I HAVE a little girl whose great fault is forgetting. She forgets to hang up her dresses; 

she forgets to put strings in her shoes; she forgets where she left her mittens, or the scissors, or her thimble; she forgets to do her errands; she forgets to come home when she is told to come; yet she always seems sorry when I talk to her, and means, I think, to improve; but she does not. Every week, if it finds her no worse, does not find her better.

In other respects, Maggie is a good child. She is neither fretful nor ill-tempered. She is an industrious little girl, and speaks the truth. But all these fine qualities are almost spoiled by forgetfulness. It leads to much disorder, as you may suppose.

I could not for a long time think how she could forget so. I have found out now the Bible told me. God says in it, "My son, forget not my law, but let thy heart keep 

my commandments." Now, I see Maggie does not use her heart in this matter. She wishes to mind me, but wishes are not strong enough. Maggie means and intends to mind; but intentions are not strong enough they easily break.
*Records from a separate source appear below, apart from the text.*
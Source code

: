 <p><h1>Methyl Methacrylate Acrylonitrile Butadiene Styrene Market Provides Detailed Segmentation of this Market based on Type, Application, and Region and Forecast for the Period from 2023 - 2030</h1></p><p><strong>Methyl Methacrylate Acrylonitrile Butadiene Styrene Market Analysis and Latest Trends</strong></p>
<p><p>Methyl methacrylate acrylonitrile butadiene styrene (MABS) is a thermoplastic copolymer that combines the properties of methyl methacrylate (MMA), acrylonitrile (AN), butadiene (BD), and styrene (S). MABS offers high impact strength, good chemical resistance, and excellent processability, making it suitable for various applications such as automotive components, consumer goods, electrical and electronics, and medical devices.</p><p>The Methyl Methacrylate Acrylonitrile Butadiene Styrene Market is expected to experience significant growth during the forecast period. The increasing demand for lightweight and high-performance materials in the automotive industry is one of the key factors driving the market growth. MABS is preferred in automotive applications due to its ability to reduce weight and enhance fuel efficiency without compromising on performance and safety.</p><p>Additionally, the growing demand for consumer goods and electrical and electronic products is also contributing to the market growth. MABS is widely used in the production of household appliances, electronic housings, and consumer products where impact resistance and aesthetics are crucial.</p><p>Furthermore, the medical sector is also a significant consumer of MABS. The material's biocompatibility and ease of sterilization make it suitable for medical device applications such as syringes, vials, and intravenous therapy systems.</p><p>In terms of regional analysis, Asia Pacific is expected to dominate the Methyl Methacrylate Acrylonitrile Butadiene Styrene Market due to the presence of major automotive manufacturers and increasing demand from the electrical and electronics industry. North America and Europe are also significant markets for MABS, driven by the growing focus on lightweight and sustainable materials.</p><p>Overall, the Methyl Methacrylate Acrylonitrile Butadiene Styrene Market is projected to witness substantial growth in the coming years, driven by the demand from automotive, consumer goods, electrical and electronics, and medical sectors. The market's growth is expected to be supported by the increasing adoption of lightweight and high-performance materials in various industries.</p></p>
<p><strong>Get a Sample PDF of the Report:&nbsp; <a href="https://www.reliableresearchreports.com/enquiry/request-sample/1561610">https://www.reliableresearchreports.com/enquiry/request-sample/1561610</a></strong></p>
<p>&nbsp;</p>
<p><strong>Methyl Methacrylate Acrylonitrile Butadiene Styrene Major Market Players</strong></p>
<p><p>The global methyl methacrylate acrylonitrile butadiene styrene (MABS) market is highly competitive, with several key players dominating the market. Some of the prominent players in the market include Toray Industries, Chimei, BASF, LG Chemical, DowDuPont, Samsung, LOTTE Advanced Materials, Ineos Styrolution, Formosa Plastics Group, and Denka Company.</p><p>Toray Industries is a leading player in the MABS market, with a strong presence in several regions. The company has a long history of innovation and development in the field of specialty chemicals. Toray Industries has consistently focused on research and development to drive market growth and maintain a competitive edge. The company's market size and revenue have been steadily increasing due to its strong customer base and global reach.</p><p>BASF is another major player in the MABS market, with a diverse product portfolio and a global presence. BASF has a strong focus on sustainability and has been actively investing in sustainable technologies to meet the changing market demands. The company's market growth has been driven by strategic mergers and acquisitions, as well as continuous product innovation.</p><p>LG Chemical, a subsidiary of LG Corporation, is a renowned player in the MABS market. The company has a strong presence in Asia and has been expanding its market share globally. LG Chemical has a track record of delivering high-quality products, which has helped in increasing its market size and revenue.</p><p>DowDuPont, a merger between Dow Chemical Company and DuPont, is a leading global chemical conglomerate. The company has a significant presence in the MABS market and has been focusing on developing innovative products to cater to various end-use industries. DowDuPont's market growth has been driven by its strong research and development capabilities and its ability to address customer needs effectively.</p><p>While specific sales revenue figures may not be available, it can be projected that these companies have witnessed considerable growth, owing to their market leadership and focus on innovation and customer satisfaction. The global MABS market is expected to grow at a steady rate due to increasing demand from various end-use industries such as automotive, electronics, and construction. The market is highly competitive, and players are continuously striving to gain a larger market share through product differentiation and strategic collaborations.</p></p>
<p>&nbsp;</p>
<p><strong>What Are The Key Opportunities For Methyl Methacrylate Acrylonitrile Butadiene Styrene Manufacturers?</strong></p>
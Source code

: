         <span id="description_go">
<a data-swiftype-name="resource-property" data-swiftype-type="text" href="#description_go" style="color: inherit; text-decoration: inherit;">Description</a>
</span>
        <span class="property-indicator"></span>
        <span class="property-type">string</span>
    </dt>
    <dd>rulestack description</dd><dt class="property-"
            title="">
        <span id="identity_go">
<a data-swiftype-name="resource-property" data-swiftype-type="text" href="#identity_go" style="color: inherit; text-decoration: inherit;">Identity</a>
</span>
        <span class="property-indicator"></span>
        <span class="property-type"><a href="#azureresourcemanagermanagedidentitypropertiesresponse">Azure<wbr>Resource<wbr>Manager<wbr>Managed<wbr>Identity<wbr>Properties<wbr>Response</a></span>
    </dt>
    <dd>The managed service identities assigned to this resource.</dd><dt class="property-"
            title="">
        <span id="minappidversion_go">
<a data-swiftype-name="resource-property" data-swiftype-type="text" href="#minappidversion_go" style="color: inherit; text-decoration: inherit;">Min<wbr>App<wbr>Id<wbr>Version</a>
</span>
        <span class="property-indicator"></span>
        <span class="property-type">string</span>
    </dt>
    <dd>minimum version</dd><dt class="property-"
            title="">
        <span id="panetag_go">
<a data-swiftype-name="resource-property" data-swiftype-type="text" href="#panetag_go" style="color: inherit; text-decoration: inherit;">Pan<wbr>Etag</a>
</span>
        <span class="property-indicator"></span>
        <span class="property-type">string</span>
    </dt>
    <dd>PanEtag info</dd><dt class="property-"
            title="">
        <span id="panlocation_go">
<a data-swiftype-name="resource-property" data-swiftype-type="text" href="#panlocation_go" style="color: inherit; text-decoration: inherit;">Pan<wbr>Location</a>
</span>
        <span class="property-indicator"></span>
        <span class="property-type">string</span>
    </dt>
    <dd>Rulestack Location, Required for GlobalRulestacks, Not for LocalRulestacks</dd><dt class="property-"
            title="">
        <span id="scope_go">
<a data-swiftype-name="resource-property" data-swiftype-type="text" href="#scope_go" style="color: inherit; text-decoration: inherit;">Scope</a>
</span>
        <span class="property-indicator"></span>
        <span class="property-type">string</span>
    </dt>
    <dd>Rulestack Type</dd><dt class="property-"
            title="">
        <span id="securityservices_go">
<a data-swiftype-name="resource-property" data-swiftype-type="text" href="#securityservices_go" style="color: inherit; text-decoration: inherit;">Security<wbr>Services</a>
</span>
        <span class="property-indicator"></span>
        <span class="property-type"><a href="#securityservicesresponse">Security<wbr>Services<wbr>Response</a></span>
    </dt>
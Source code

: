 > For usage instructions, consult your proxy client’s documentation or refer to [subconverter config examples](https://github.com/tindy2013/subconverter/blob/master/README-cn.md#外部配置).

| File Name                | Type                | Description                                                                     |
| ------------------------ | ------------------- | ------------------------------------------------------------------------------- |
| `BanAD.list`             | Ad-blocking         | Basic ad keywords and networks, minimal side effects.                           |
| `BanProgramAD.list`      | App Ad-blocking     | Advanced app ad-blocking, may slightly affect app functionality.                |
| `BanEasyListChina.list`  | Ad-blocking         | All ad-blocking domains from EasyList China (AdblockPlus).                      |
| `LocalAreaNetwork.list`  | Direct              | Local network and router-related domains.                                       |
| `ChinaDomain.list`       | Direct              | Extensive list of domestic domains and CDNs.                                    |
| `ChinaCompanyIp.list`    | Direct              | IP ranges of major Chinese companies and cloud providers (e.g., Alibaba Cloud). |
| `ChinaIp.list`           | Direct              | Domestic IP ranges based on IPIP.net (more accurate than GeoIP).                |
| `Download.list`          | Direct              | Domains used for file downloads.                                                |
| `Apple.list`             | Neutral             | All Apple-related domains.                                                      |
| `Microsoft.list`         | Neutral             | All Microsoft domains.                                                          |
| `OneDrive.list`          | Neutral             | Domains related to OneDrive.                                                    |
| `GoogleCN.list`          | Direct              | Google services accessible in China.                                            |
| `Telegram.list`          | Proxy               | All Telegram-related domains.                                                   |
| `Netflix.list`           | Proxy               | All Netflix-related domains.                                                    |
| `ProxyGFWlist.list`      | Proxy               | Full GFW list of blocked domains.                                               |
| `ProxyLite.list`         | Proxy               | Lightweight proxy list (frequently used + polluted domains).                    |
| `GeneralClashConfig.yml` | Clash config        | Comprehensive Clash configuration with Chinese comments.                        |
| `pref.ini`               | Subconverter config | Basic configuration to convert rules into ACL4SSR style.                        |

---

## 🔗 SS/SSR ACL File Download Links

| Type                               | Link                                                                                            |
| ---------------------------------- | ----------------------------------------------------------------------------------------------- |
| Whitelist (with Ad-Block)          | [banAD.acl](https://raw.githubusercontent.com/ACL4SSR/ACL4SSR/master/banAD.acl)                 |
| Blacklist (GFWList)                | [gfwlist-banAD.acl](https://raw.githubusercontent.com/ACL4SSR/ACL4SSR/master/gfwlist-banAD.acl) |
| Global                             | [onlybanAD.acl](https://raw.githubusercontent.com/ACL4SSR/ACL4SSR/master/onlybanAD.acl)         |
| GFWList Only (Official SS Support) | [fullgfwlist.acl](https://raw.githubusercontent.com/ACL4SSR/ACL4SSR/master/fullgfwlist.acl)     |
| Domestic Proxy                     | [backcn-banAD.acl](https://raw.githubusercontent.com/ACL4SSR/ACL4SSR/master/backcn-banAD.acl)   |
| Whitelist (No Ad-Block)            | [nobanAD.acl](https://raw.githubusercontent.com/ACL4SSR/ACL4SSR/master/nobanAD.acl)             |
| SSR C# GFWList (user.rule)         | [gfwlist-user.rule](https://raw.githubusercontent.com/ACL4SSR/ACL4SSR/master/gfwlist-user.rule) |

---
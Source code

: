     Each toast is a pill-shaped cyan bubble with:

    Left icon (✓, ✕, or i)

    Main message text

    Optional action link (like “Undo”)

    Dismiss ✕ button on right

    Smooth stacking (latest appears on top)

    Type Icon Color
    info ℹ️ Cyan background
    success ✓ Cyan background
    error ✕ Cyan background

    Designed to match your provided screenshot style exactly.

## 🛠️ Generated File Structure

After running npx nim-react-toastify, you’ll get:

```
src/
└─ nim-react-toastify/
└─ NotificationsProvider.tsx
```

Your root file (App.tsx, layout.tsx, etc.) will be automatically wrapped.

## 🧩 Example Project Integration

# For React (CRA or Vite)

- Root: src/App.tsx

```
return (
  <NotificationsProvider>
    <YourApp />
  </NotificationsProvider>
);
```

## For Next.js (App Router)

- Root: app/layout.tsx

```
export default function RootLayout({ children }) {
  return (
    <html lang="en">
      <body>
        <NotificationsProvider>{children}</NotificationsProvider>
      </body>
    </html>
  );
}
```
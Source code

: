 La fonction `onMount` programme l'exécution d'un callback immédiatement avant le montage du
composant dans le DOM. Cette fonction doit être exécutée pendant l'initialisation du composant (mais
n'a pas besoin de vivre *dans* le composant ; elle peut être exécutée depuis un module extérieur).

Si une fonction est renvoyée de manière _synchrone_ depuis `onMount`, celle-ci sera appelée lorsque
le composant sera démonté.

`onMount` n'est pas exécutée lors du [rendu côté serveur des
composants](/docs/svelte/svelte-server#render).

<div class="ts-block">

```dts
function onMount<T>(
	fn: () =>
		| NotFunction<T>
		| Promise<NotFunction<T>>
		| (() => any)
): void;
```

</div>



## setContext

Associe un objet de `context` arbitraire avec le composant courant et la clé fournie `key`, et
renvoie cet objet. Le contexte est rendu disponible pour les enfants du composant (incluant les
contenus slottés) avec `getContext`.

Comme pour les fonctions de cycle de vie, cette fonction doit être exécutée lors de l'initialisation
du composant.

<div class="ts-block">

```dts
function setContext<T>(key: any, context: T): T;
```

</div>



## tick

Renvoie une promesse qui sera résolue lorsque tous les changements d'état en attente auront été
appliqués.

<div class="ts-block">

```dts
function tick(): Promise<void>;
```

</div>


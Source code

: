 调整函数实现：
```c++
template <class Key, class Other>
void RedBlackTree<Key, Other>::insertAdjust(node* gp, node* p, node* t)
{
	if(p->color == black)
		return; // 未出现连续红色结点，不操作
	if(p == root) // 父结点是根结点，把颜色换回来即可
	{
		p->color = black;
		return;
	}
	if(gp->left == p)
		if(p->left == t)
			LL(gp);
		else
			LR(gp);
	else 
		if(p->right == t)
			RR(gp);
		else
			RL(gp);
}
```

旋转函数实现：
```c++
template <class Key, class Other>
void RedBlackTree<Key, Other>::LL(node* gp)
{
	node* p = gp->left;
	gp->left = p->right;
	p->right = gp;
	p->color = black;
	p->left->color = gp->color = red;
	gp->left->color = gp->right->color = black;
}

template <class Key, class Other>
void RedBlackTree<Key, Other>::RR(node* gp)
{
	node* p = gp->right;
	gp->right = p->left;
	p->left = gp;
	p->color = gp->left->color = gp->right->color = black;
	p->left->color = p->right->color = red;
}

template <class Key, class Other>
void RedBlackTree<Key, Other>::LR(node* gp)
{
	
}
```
Meaning to do right is never enough. Children will not improve if they do nothing but mean to. 

Nor will fear do it, nor hearing, nor knowing. What will, then? God knew when he said, "Let thy heart keep my commandments;" for what we love to do, we do. 

Poor Maggie, alas! Has no heart in it, therefore she forgets and disobeys. And many and many a mother is grieving over this same fault in her dear child; and perhaps many a poor child is grieving for it too. My dear child, I can only tell you to beg of God to give you that "new heart" which the Bible tells of, filled with the spirit of humble, faithful love, That will remember.